DIRECTIONS FOR THIS TASK>
Where the records below reach the line containing "- Children classes can invoke", start transcribing, and end with the line containing "See: Point.java, Point3D.java", exactly and with nothing else added.

Source texts of formatted documents:
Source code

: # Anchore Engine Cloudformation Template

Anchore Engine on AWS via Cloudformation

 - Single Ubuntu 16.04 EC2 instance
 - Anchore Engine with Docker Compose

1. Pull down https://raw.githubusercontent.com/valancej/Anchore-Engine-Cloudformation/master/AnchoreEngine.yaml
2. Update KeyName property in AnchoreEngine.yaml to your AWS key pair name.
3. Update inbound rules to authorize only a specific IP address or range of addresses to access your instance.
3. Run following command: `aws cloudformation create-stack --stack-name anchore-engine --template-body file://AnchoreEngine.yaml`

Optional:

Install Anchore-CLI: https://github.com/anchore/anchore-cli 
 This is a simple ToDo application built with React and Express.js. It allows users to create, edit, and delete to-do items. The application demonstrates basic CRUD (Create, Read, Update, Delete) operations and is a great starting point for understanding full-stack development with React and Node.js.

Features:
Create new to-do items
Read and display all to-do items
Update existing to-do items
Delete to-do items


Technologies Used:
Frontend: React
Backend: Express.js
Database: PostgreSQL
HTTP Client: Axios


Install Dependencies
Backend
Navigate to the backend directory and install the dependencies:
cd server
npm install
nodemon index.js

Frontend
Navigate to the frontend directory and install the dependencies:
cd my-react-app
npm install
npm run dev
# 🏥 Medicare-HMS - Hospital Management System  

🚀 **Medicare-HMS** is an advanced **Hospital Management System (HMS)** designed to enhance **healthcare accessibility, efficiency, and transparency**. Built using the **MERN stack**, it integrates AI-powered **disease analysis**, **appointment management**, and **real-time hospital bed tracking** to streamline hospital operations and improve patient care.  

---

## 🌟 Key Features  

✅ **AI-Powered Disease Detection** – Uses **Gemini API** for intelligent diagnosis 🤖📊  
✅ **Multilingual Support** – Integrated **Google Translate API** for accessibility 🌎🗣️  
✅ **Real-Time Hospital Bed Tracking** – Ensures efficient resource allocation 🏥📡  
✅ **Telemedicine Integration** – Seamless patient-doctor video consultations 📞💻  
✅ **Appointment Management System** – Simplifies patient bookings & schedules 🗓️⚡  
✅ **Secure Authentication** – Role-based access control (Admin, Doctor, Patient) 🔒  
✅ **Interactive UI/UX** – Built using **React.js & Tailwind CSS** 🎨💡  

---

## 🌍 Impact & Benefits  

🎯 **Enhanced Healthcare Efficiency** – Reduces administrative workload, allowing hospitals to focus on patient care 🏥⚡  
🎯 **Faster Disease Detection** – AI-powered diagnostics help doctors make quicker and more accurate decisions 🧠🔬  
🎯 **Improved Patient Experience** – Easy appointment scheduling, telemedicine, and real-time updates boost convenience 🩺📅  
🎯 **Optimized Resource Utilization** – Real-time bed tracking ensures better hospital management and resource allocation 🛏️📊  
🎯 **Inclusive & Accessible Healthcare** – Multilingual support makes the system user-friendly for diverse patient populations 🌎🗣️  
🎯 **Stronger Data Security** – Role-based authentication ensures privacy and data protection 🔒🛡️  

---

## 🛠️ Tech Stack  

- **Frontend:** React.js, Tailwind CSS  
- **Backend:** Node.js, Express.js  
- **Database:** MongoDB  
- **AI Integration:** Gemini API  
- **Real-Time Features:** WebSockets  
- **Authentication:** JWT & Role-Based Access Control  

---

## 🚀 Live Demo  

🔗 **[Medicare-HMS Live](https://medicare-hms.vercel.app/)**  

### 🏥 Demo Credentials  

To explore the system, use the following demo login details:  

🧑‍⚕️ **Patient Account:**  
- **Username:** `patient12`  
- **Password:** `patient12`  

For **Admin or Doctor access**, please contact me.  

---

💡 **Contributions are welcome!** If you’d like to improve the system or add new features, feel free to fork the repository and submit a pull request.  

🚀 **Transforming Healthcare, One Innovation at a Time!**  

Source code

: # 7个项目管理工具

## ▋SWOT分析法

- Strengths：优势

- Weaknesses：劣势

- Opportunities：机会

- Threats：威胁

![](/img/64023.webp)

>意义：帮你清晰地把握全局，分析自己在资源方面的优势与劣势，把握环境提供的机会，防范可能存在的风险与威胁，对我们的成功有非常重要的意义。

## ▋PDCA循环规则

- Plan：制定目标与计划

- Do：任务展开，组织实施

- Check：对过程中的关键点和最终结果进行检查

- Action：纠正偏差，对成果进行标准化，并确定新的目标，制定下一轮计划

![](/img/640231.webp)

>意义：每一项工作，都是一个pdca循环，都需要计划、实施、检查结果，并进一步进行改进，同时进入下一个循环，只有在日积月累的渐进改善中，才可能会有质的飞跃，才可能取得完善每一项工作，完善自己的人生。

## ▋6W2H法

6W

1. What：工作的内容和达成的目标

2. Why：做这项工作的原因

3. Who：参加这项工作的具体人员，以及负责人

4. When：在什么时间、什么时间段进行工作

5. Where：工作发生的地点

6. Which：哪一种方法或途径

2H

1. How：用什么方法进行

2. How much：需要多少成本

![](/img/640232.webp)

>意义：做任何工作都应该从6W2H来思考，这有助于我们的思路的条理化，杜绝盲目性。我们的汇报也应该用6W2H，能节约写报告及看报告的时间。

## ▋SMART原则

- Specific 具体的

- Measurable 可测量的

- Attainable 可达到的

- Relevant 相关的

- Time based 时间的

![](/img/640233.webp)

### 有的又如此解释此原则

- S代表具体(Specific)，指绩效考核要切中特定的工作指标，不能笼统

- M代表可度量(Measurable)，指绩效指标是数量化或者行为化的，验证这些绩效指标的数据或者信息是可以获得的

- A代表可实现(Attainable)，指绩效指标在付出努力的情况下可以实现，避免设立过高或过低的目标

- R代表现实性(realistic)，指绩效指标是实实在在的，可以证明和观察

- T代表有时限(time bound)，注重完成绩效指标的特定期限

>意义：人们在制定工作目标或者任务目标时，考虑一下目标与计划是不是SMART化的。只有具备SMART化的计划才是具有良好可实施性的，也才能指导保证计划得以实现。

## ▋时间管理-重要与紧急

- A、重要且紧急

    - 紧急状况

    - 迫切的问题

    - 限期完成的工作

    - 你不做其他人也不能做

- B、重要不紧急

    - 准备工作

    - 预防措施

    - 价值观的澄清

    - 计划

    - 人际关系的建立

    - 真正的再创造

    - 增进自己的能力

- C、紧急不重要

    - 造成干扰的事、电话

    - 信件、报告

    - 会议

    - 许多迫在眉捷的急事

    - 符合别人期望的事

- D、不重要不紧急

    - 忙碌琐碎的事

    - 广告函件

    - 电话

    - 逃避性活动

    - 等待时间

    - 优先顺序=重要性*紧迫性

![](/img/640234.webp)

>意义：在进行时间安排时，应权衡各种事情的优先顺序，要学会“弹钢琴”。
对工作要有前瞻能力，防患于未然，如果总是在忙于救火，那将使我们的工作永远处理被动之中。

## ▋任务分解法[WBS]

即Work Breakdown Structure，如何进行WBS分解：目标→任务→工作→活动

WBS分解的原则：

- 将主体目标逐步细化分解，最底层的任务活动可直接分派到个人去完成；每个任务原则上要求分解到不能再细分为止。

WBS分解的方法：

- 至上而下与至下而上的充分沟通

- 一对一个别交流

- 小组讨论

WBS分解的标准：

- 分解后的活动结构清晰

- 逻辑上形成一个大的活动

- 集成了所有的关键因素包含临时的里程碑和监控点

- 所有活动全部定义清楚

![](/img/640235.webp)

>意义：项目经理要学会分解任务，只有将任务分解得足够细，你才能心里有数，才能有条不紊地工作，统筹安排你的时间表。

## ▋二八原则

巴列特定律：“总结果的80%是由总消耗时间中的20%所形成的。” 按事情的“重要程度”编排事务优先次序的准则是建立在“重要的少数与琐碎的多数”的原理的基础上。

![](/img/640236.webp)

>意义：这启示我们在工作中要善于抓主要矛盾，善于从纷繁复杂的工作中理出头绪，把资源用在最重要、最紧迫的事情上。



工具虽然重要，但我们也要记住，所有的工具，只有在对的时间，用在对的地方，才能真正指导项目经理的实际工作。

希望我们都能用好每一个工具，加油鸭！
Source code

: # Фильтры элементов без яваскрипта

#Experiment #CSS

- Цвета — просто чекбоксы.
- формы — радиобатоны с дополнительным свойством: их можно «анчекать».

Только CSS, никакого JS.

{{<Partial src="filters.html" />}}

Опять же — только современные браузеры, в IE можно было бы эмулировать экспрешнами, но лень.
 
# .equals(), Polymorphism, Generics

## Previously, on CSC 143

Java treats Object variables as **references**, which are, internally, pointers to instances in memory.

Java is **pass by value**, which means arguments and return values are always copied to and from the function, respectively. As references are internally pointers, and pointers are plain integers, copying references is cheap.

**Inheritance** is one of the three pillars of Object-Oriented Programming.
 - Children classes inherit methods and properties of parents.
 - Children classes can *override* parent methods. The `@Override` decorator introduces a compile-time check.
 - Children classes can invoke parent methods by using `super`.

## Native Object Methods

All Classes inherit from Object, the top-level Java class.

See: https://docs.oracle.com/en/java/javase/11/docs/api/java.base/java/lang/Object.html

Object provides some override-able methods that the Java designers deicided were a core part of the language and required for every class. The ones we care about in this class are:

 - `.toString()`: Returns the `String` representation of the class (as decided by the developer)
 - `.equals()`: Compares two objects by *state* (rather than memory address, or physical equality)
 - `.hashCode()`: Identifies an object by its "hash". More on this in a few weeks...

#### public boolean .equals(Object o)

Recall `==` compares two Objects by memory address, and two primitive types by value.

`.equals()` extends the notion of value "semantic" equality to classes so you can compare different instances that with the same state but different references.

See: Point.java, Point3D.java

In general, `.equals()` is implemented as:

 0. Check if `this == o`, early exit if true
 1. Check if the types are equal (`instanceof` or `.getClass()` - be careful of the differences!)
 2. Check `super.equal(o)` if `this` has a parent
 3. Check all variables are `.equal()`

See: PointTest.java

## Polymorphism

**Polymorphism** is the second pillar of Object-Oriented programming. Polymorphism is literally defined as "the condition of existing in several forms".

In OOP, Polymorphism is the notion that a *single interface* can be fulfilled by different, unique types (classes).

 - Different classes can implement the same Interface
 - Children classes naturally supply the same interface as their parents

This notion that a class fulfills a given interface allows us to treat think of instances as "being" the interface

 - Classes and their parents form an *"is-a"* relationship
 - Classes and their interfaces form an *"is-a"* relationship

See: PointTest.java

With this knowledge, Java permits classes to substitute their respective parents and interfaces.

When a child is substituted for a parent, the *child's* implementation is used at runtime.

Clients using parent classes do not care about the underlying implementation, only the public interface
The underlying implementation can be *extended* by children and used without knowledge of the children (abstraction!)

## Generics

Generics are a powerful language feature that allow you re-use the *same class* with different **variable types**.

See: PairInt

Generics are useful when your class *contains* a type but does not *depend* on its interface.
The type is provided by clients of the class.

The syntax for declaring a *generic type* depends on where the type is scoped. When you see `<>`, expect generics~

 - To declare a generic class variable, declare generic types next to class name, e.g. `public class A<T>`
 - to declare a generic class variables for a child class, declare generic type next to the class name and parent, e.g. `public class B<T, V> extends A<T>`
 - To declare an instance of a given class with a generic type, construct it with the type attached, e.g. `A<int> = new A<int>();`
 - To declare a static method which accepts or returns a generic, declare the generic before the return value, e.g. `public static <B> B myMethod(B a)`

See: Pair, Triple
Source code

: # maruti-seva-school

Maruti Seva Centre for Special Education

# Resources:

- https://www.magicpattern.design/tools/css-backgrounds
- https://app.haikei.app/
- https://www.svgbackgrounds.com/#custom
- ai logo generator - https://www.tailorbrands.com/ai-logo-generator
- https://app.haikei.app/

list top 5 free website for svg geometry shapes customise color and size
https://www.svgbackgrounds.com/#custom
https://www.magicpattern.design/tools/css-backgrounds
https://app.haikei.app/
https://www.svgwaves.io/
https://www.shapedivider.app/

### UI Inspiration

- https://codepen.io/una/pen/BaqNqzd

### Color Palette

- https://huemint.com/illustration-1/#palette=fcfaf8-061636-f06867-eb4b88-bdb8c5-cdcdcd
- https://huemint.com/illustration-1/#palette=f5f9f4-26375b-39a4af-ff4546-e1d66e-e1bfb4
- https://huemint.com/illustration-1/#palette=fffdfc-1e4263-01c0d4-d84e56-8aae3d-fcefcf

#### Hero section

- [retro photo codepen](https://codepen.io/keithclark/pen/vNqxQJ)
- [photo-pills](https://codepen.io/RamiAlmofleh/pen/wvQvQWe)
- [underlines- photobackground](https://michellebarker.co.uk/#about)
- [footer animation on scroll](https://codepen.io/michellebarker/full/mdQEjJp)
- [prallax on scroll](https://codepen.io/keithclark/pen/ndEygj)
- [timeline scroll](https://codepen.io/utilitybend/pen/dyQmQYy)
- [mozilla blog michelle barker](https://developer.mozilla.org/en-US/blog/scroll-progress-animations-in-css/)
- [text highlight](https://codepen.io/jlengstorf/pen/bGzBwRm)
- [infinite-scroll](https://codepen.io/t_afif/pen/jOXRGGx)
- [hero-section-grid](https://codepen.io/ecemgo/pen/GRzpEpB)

SOLVED PROBLEM>
 - Children classes can invoke parent methods by using `super`.

## Native Object Methods

All Classes inherit from Object, the top-level Java class.

See: https://docs.oracle.com/en/java/javase/11/docs/api/java.base/java/lang/Object.html

Object provides some override-able methods that the Java designers deicided were a core part of the language and required for every class. The ones we care about in this class are:

 - `.toString()`: Returns the `String` representation of the class (as decided by the developer)
 - `.equals()`: Compares two objects by *state* (rather than memory address, or physical equality)
 - `.hashCode()`: Identifies an object by its "hash". More on this in a few weeks...

#### public boolean .equals(Object o)

Recall `==` compares two Objects by memory address, and two primitive types by value.

`.equals()` extends the notion of value "semantic" equality to classes so you can compare different instances that with the same state but different references.

See: Point.java, Point3D.java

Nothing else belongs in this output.